Técnica desenvolvida por israelenses pode ser útil para câncer cerebral

RNA leva tumor a cometer suicídio

REINALDO JOSÉ LOPES
FREE-LANCE PARA A FOLHA

Se o organismo não se dá conta de que está abrigando um tumor, a estratégia pode ser um tanto maquiavélica, mas simples: induzi-lo a achar que as células cancerosas estão ocupadas por um vírus e forçá-lo a reagir.
Essa idéia, testada pelos cientistas Alexander Levitzki e Alexei Shir, da Universidade Hebraica de Jerusalém, conseguiu eliminar ou reduzir em 70% uma forma de glioblastoma, tumor cerebral que resiste a todas as formas conhecidas de terapia e, em geral, mata seu portador em um ano.

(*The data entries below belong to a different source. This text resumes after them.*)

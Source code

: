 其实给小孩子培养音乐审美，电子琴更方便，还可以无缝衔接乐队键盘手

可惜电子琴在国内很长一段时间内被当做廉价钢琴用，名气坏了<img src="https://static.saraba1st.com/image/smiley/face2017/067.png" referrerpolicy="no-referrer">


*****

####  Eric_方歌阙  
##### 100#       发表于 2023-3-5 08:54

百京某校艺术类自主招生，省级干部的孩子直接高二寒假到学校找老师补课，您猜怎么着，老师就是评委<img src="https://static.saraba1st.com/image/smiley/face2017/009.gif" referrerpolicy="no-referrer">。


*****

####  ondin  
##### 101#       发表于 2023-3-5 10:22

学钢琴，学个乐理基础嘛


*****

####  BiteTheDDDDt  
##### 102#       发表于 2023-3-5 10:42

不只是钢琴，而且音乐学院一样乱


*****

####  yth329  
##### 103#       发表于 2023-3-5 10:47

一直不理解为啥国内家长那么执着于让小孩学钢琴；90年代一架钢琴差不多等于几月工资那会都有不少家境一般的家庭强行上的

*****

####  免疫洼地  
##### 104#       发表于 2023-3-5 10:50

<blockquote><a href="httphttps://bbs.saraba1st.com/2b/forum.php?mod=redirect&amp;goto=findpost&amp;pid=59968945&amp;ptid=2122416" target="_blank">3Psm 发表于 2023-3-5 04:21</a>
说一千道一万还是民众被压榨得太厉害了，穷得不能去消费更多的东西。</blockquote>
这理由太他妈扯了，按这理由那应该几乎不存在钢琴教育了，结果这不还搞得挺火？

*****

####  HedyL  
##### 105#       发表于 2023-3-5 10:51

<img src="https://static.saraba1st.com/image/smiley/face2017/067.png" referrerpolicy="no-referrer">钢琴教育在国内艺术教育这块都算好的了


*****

De quebra, a técnica usa como arma trechos de RNA (a molécula que precede a produção de proteínas) que só afetariam células geneticamente defeituosas, o que evitaria efeitos colaterais.

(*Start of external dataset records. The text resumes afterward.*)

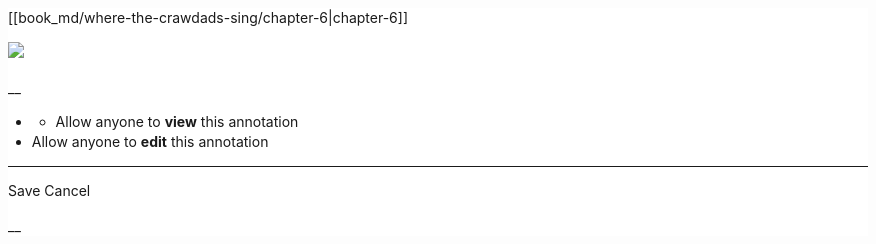 [[book_md/where-the-crawdads-sing/chapter-6|chapter-6]]

![](https://bat.bing.com/action/0?ti=56018282&Ver=2&mid=2e63396c-b741-4f0e-9597-71391533156a&sid=72e6e650642c11eeb2dd2161d176fe8d&vid=72e70890642c11eeb72d79fe7b6df2c6&vids=0&msclkid=N&pi=0&lg=en-US&sw=800&sh=600&sc=24&nwd=1&tl=Shortform%20%7C%20Book&p=https%3A%2F%2Fwww.shortform.com%2Fapp%2Fbook%2Fwhere-the-crawdads-sing%2Fchapter-5&r=&lt=1122&evt=pageLoad&sv=1&rn=896568)

__

  *   * Allow anyone to **view** this annotation
  * Allow anyone to **edit** this annotation



* * *

Save Cancel

__



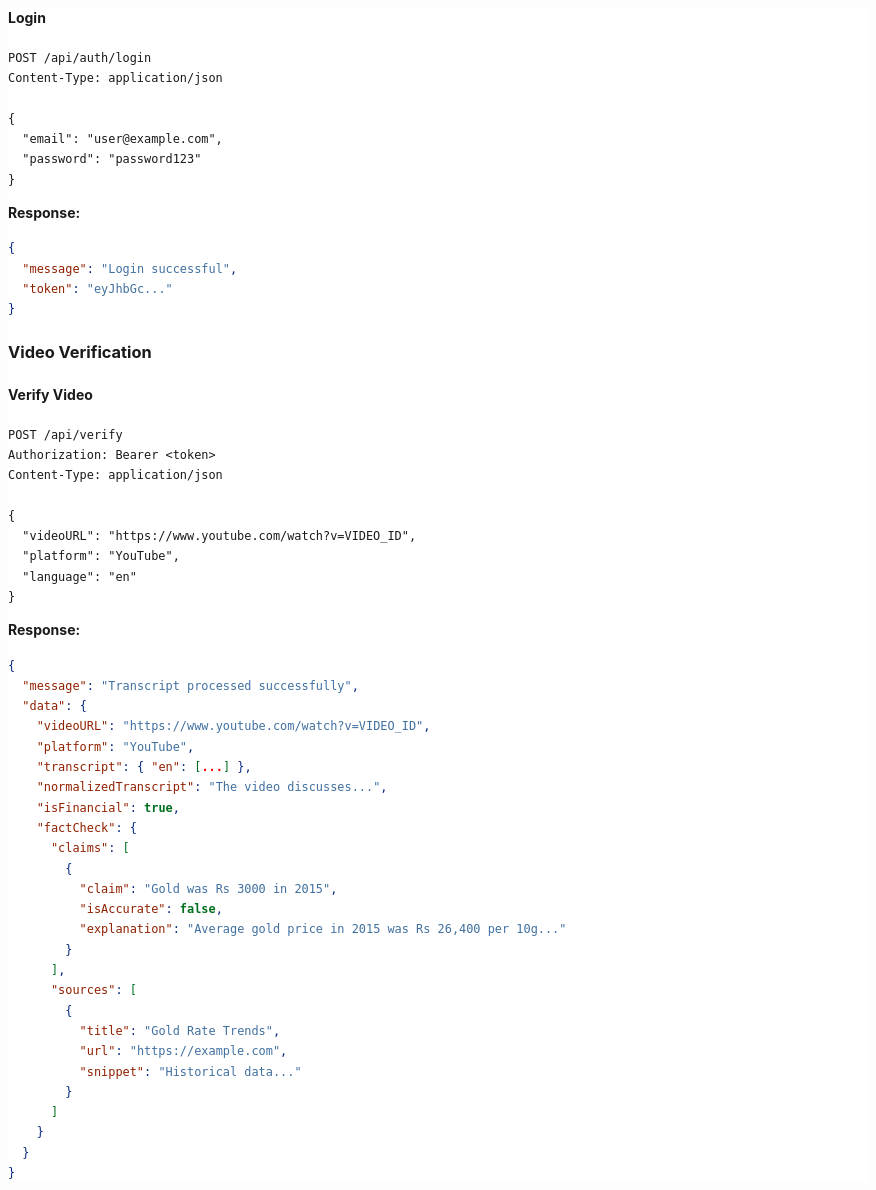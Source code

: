 #### Login
```http
POST /api/auth/login
Content-Type: application/json

{
  "email": "user@example.com",
  "password": "password123"
}
```

**Response:**
```json
{
  "message": "Login successful",
  "token": "eyJhbGc..."
}
```

### Video Verification

#### Verify Video
```http
POST /api/verify
Authorization: Bearer <token>
Content-Type: application/json

{
  "videoURL": "https://www.youtube.com/watch?v=VIDEO_ID",
  "platform": "YouTube",
  "language": "en"
}
```

**Response:**
```json
{
  "message": "Transcript processed successfully",
  "data": {
    "videoURL": "https://www.youtube.com/watch?v=VIDEO_ID",
    "platform": "YouTube",
    "transcript": { "en": [...] },
    "normalizedTranscript": "The video discusses...",
    "isFinancial": true,
    "factCheck": {
      "claims": [
        {
          "claim": "Gold was Rs 3000 in 2015",
          "isAccurate": false,
          "explanation": "Average gold price in 2015 was Rs 26,400 per 10g..."
        }
      ],
      "sources": [
        {
          "title": "Gold Rate Trends",
          "url": "https://example.com",
          "snippet": "Historical data..."
        }
      ]
    }
  }
}
```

A tática ainda precisa ser testada em humanos e tem de resolver uma série de problemas, mas os pesquisadores dizem que ela pode se tornar uma opção viável, ao menos para tumores cerebrais.
O estudo, publicado hoje na edição on-line da revista científica "Nature Biotechnology" (www.nature.com/nbt), lança mão de um mecanismo usado normalmente pelo organismo, explica Levitzki: "Nós criamos um RNA de fita dupla, que em geral é o produto de uma infecção viral", disse o bioquímico à Folha.
É que o RNA, ao contrário do DNA, costuma aparecer numa cadeia simples, e não dupla. Se o contrário ocorre, acontece a ativação de uma enzima chamada PKR, que ataca o erro forçando a célula a cometer suicídio.
"Nesse caso, a nossa idéia era construir um RNA de fita dupla que estivesse presente apenas na célula cancerosa", afirma Levitzki. Para isso, a dupla se aproveitou do próprio problema genético que causou o câncer: uma deleção (apagamento) de bases ou "letras" químicas que colocou lado a lado áreas do DNA que normalmente estariam separadas.
O RNA é de modo geral produzido com base nas sequências de DNA. Por isso, tudo o que os pesquisadores israelenses tiveram de fazer foi criar essa sequência e inseri-la no tumor, esperando que ela se unisse à versão complementar que já estava lá dentro.
No tubo de ensaio e em camundongos, o truque funcionou: o RNA levou 70% do tumor a morrer. O problema agora, diz a dupla, é levar o RNA a tumores maiores, porque ele tende a ficar restrito às células externas. "Talvez uma injeção local constante resolva isso", diz Levitzki.